Common Mistakes and Tips
Greedy vs. Lazy Matching
By default, quantifiers are greedy — they match as much as possible:
# Greedy: matches everything between the FIRST < and LAST >
<.*> on "<b>bold</b>" matches "<b>bold</b>"
# Lazy: matches as little as possible (add ?)
<.*?> on "<b>bold</b>" matches "<b>" then "</b>"
Escaping Special Characters
Remember to escape these when you want the literal character: . * + ? ^ $ { } [ ] ( ) | \
# Match a literal dot
\.
# Match a literal dollar sign
\$
# Match a literal backslash
\\
Anchors Matter
Without anchors, regex matches anywhere in the string:
# Without anchors — matches "cat" inside "concatenate"
cat
# With word boundaries — matches only the word "cat"
\bcat\b
# With line anchors — matches only lines that ARE "cat"
^cat$
Testing and Debugging Regex
Use these tools to build and test your patterns:
- regex101.com — https://regex101.com — The best online regex tester.
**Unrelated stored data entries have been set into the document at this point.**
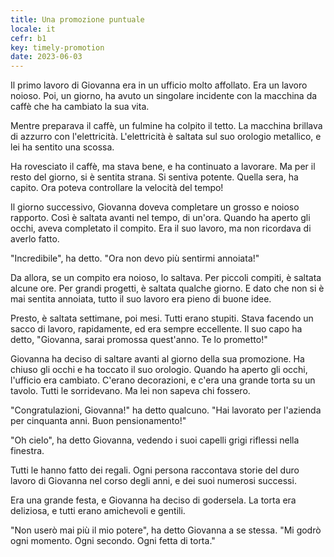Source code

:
 ```yaml
---
title: Una promozione puntuale
locale: it
cefr: b1
key: timely-promotion
date: 2023-06-03
---
```


Il primo lavoro di Giovanna era in un ufficio molto affollato. Era un lavoro noioso. Poi, un giorno, ha avuto un singolare incidente con la macchina da caffè che ha cambiato la sua vita.

Mentre preparava il caffè, un fulmine ha colpito il tetto. La macchina brillava di azzurro con l'elettricità. L'elettricità è saltata sul suo orologio metallico, e lei ha sentito una scossa.

Ha rovesciato il caffè, ma stava bene, e ha continuato a lavorare. Ma per il resto del giorno, si è sentita strana. Si sentiva potente. Quella sera, ha capito. Ora poteva controllare la velocità del tempo!

Il giorno successivo, Giovanna doveva completare un grosso e noioso rapporto. Così è saltata avanti nel tempo, di un'ora. Quando ha aperto gli occhi, aveva completato il compito. Era il suo lavoro, ma non ricordava di averlo fatto.

"Incredibile", ha detto. "Ora non devo più sentirmi annoiata!"

Da allora, se un compito era noioso, lo saltava. Per piccoli compiti, è saltata alcune ore. Per grandi progetti, è saltata qualche giorno. E dato che non si è mai sentita annoiata, tutto il suo lavoro era pieno di buone idee.

Presto, è saltata settimane, poi mesi. Tutti erano stupiti. Stava facendo un sacco di lavoro, rapidamente, ed era sempre eccellente. Il suo capo ha detto, "Giovanna, sarai promossa quest'anno. Te lo prometto!"

Giovanna ha deciso di saltare avanti al giorno della sua promozione. Ha chiuso gli occhi e ha toccato il suo orologio. Quando ha aperto gli occhi, l'ufficio era cambiato. C'erano decorazioni, e c'era una grande torta su un tavolo. Tutti le sorridevano. Ma lei non sapeva chi fossero.

"Congratulazioni, Giovanna!" ha detto qualcuno. "Hai lavorato per l'azienda per cinquanta anni. Buon pensionamento!"

"Oh cielo", ha detto Giovanna, vedendo i suoi capelli grigi riflessi nella finestra.

Tutti le hanno fatto dei regali. Ogni persona raccontava storie del duro lavoro di Giovanna nel corso degli anni, e dei suoi numerosi successi.

Era una grande festa, e Giovanna ha deciso di godersela. La torta era deliziosa, e tutti erano amichevoli e gentili.

"Non userò mai più il mio potere", ha detto Giovanna a se stessa. "Mi godrò ogni momento. Ogni secondo. Ogni fetta di torta."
Shows matches, capture groups, and explains each part of your pattern.
- regexr.com — https://regexr.com — Interactive regex tester with a cheat sheet.
- debuggex.com — https://debuggex.com — Visualizes regex as railroad diagrams.
Quick Reference Cheat Sheet
. Any character
\d Digit [0-9]
\w Word char [a-zA-Z0-9_]
\s Whitespace
\b Word boundary
^ Start of line
$ End of line
[abc] Character class
[^abc] Negated class
a|b a OR b
(...) Capture group
(?:...) Non-capture group
* 0 or more
+ 1 or more
? 0 or 1
{n} Exactly n
{n,m} Between n and m
Regex takes practice. Start with simple patterns, test them on regex101.com, and gradually build complexity. Once it clicks, you’ll use regex everywhere — in code, in the terminal, in your editor, and in data processing pipelines.